BEGIN Data listing

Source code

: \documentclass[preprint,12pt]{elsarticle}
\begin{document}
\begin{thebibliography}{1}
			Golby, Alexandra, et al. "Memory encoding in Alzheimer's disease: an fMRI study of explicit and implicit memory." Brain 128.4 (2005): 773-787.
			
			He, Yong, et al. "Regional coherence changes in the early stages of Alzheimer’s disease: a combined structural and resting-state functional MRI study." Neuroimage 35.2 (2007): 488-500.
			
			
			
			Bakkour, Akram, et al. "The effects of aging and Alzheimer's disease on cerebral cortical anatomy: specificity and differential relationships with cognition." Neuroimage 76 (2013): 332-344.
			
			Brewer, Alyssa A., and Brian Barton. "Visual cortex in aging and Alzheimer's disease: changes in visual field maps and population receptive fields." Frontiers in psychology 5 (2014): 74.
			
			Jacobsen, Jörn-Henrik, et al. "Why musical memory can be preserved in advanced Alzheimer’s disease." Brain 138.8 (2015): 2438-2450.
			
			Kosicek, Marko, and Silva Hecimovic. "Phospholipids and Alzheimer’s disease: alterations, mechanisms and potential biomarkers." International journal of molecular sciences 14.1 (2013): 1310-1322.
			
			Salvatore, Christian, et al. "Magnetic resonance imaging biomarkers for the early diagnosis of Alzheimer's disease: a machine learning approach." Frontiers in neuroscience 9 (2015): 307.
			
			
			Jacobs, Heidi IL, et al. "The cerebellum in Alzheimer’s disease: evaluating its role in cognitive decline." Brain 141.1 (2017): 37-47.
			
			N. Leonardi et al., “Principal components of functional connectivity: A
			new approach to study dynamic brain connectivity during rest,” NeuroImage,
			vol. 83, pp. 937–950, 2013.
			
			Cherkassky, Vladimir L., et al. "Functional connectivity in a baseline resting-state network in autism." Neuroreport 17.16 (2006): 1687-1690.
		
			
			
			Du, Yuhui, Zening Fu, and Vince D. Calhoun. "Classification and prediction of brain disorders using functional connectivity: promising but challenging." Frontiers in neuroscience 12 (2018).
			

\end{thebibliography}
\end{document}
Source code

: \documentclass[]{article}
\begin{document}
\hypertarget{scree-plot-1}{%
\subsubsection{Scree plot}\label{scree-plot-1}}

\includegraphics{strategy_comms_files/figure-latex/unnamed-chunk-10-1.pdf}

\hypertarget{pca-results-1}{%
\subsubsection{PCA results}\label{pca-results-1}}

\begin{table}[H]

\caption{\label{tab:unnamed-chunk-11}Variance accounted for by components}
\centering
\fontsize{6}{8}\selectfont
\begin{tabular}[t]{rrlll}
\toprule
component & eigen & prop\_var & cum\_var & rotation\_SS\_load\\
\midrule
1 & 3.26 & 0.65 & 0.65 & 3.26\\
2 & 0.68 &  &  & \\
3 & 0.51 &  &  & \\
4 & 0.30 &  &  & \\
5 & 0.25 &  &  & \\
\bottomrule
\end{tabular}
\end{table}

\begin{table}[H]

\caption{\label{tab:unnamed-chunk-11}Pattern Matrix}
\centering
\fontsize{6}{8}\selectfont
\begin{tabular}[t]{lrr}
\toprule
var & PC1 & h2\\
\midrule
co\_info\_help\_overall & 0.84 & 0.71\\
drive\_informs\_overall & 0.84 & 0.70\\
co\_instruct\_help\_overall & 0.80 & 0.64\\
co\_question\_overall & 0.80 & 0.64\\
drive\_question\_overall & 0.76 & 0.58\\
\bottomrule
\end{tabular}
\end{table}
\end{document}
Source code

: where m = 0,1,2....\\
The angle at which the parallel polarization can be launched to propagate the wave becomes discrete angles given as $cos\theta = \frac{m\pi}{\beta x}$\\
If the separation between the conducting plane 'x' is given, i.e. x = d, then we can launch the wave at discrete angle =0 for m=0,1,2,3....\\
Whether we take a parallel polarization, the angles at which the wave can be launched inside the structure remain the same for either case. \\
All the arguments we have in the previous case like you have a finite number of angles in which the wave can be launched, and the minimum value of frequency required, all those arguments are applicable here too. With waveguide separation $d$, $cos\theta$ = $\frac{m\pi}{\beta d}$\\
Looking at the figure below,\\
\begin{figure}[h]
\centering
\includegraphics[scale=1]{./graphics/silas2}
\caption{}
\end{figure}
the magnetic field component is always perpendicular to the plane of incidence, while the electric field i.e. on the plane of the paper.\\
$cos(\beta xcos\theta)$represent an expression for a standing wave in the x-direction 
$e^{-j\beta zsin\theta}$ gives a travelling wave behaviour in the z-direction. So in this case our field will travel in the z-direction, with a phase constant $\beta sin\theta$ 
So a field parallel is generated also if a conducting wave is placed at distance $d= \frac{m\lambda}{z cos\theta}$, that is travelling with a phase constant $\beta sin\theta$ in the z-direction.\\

END Data listing

_What is needed:_
Write out the whole listing again. Match it word for word.

_Answer area:_
Source code

: \documentclass[preprint,12pt]{elsarticle}
\begin{document}
\begin{thebibliography}{1}
			Golby, Alexandra, et al. "Memory encoding in Alzheimer's disease: an fMRI study of explicit and implicit memory." Brain 128.4 (2005): 773-787.
			
			He, Yong, et al. "Regional coherence changes in the early stages of Alzheimer’s disease: a combined structural and resting-state functional MRI study." Neuroimage 35.2 (2007): 488-500.
			
			
			
			Bakkour, Akram, et al. "The effects of aging and Alzheimer's disease on cerebral cortical anatomy: specificity and differential relationships with cognition." Neuroimage 76 (2013): 332-344.
			
			Brewer, Alyssa A., and Brian Barton. "Visual cortex in aging and Alzheimer's disease: changes in visual field maps and population receptive fields." Frontiers in psychology 5 (2014): 74.
			
			Jacobsen, Jörn-Henrik, et al. "Why musical memory can be preserved in advanced Alzheimer’s disease." Brain 138.8 (2015): 2438-2450.
			
			Kosicek, Marko, and Silva Hecimovic. "Phospholipids and Alzheimer’s disease: alterations, mechanisms and potential biomarkers." International journal of molecular sciences 14.1 (2013): 1310-1322.
			
			Salvatore, Christian, et al. "Magnetic resonance imaging biomarkers for the early diagnosis of Alzheimer's disease: a machine learning approach." Frontiers in neuroscience 9 (2015): 307.
			
			
			Jacobs, Heidi IL, et al. "The cerebellum in Alzheimer’s disease: evaluating its role in cognitive decline." Brain 141.1 (2017): 37-47.
			
			N. Leonardi et al., “Principal components of functional connectivity: A
			new approach to study dynamic brain connectivity during rest,” NeuroImage,
			vol. 83, pp. 937–950, 2013.
			
			Cherkassky, Vladimir L., et al. "Functional connectivity in a baseline resting-state network in autism." Neuroreport 17.16 (2006): 1687-1690.
		
			
			
			Du, Yuhui, Zening Fu, and Vince D. Calhoun. "Classification and prediction of brain disorders using functional connectivity: promising but challenging." Frontiers in neuroscience 12 (2018).
			

\end{thebibliography}
\end{document}
Source code

: \documentclass[]{article}
\begin{document}
\hypertarget{scree-plot-1}{%
\subsubsection{Scree plot}\label{scree-plot-1}}

\includegraphics{strategy_comms_files/figure-latex/unnamed-chunk-10-1.pdf}

\hypertarget{pca-results-1}{%
\subsubsection{PCA results}\label{pca-results-1}}

\begin{table}[H]

\caption{\label{tab:unnamed-chunk-11}Variance accounted for by components}
\centering
\fontsize{6}{8}\selectfont
\begin{tabular}[t]{rrlll}
\toprule
component & eigen & prop\_var & cum\_var & rotation\_SS\_load\\
\midrule
1 & 3.26 & 0.65 & 0.65 & 3.26\\
2 & 0.68 &  &  & \\
3 & 0.51 &  &  & \\
4 & 0.30 &  &  & \\
5 & 0.25 &  &  & \\
\bottomrule
\end{tabular}
\end{table}

\begin{table}[H]

\caption{\label{tab:unnamed-chunk-11}Pattern Matrix}
\centering
\fontsize{6}{8}\selectfont
\begin{tabular}[t]{lrr}
\toprule
var & PC1 & h2\\
\midrule
co\_info\_help\_overall & 0.84 & 0.71\\
drive\_informs\_overall & 0.84 & 0.70\\
co\_instruct\_help\_overall & 0.80 & 0.64\\
co\_question\_overall & 0.80 & 0.64\\
drive\_question\_overall & 0.76 & 0.58\\
\bottomrule
\end{tabular}
\end{table}
\end{document}
Source code

: where m = 0,1,2....\\
The angle at which the parallel polarization can be launched to propagate the wave becomes discrete angles given as $cos\theta = \frac{m\pi}{\beta x}$\\
If the separation between the conducting plane 'x' is given, i.e. x = d, then we can launch the wave at discrete angle =0 for m=0,1,2,3....\\
Whether we take a parallel polarization, the angles at which the wave can be launched inside the structure remain the same for either case. \\
All the arguments we have in the previous case like you have a finite number of angles in which the wave can be launched, and the minimum value of frequency required, all those arguments are applicable here too. With waveguide separation $d$, $cos\theta$ = $\frac{m\pi}{\beta d}$\\
Looking at the figure below,\\
\begin{figure}[h]
\centering
\includegraphics[scale=1]{./graphics/silas2}
\caption{}
\end{figure}
the magnetic field component is always perpendicular to the plane of incidence, while the electric field i.e. on the plane of the paper.\\
$cos(\beta xcos\theta)$represent an expression for a standing wave in the x-direction 
$e^{-j\beta zsin\theta}$ gives a travelling wave behaviour in the z-direction. So in this case our field will travel in the z-direction, with a phase constant $\beta sin\theta$ 
So a field parallel is generated also if a conducting wave is placed at distance $d= \frac{m\lambda}{z cos\theta}$, that is travelling with a phase constant $\beta sin\theta$ in the z-direction.\\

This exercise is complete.